Naughty Dog considered several names for their critically acclaimed post-apocalyptic survival action game before eventually settling on The Last of Us, according to a lost interview with game director Bruce Straley.
The information has come to light thanks to Riot Games’ senior writer Jason Killingsworth, who discussed the meaning of the game’s title during an interview conducted some time ago for Edge magazine in the UK. Although the segment in question didn’t make it to publication due to space constraints, Killingsworth recently uploaded it to Google Docs.

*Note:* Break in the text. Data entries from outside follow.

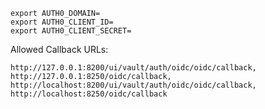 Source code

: 
```console
export AUTH0_DOMAIN=
export AUTH0_CLIENT_ID=
export AUTH0_CLIENT_SECRET=
```

Allowed Callback URLs:

```
http://127.0.0.1:8200/ui/vault/auth/oidc/oidc/callback,
http://127.0.0.1:8250/oidc/callback,
http://localhost:8200/ui/vault/auth/oidc/oidc/callback,
http://localhost:8250/oidc/callback
```


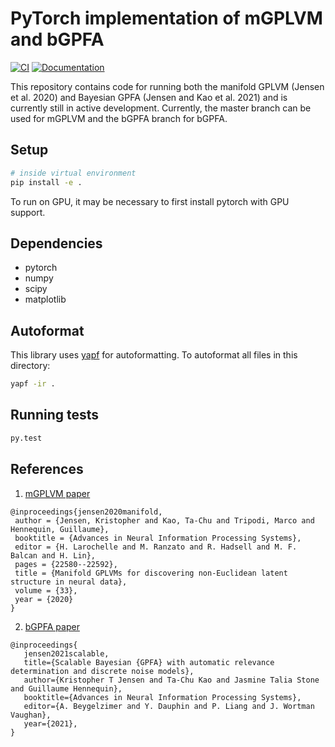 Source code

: # PyTorch implementation of mGPLVM and bGPFA

[![CI](https://github.com/tachukao/mgplvm-pytorch/workflows/CI/badge.svg?branch=develop)](https://github.com/tachukao/mgplvm-pytorch/actions?query=workflow%3ACI)
[![Documentation](https://img.shields.io/badge/docs-latest-blue.svg)](https://tachukao.github.io/mgplvm-pytorch)

This repository contains code for running both the manifold GPLVM (Jensen et al. 2020) and Bayesian GPFA (Jensen and Kao et al. 2021) and is currently still in active development.
Currently, the master branch can be used for mGPLVM and the bGPFA branch for bGPFA.

## Setup

```sh
# inside virtual environment
pip install -e .
```

To run on GPU, it may be necessary to first install pytorch with GPU support.

## Dependencies

- pytorch
- numpy
- scipy
- matplotlib

## Autoformat

This library uses [yapf](https://github.com/google/yapf) for autoformatting.
To autoformat all files in this directory:

```sh
yapf -ir .
```

## Running tests
```sh
py.test
```


## References

1. [mGPLVM paper](https://papers.nips.cc/paper/2020/file/fedc604da8b0f9af74b6cfc0fab2163c-Paper.pdf)

```
@inproceedings{jensen2020manifold,
 author = {Jensen, Kristopher and Kao, Ta-Chu and Tripodi, Marco and Hennequin, Guillaume},
 booktitle = {Advances in Neural Information Processing Systems},
 editor = {H. Larochelle and M. Ranzato and R. Hadsell and M. F. Balcan and H. Lin},
 pages = {22580--22592},
 title = {Manifold GPLVMs for discovering non-Euclidean latent structure in neural data},
 volume = {33},
 year = {2020}
}
```
 

2. [bGPFA paper](https://www.biorxiv.org/content/10.1101/2021.06.03.446788v1)

```
@inproceedings{
   jensen2021scalable,
   title={Scalable Bayesian {GPFA} with automatic relevance determination and discrete noise models},
   author={Kristopher T Jensen and Ta-Chu Kao and Jasmine Talia Stone and Guillaume Hennequin},
   booktitle={Advances in Neural Information Processing Systems},
   editor={A. Beygelzimer and Y. Dauphin and P. Liang and J. Wortman Vaughan},
   year={2021},
}
```
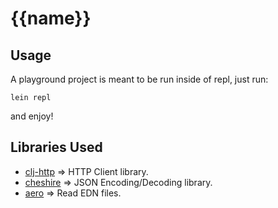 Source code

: # {{name}}

## Usage

A playground project is meant to be run inside of repl, just run:

```
lein repl
```

and enjoy!

## Libraries Used

- [clj-http](https://github.com/dakrone/clj-http) => HTTP Client library.
- [cheshire](https://github.com/dakrone/cheshire) => JSON Encoding/Decoding library.
- [aero](https://github.com/juxt/aero) => Read EDN files.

According to Straley, ‘Mankind’ and ‘Americana’ were both in the running for the game’s title, along with a number of “one-word ideas”, although “The Last of Us just felt right”. On the process of name development, he said:
“Picking names, it sucks, let’s just get that out there. It’s such a commitment. You’re putting it on paper, saying this is meaningful and you’re going to go with this for eternity, you know what I mean? So there’s a lot of weight on names. […]
“I think the name was originally on Neil [Druckmann, creative director]’s list, but we separately kept coming back to it. We whittled the list down and both he and I independently picked The Last Of Us. I don’t think everybody liked it but it was one of those things that could be read a lot of different ways. You can read into it referring to a personal story about Joel and Ellie and who they are. It can be read into as being about the world and the state of the population. It can be read into as being about dilemmas about morals. It’s a very open-ended, neat title, and like everything with this game, when you saw a list of names that had that one-word sort of approach, this was something different that did what we wanted it to do because one of the goals for this project was, can we dig into subtlety?”
Straley added that Naughty Dog like to compare their work to other forms of media, and as a result, questioned themselves on why they should constrain the game’s name to a “blunt, Neanderthal grunt”, when books and movies often have “very long, elaborate titles”. Ultimately, he said, “I’m actually proud of the name. It’s different, it’s unique, it stands out as a title.”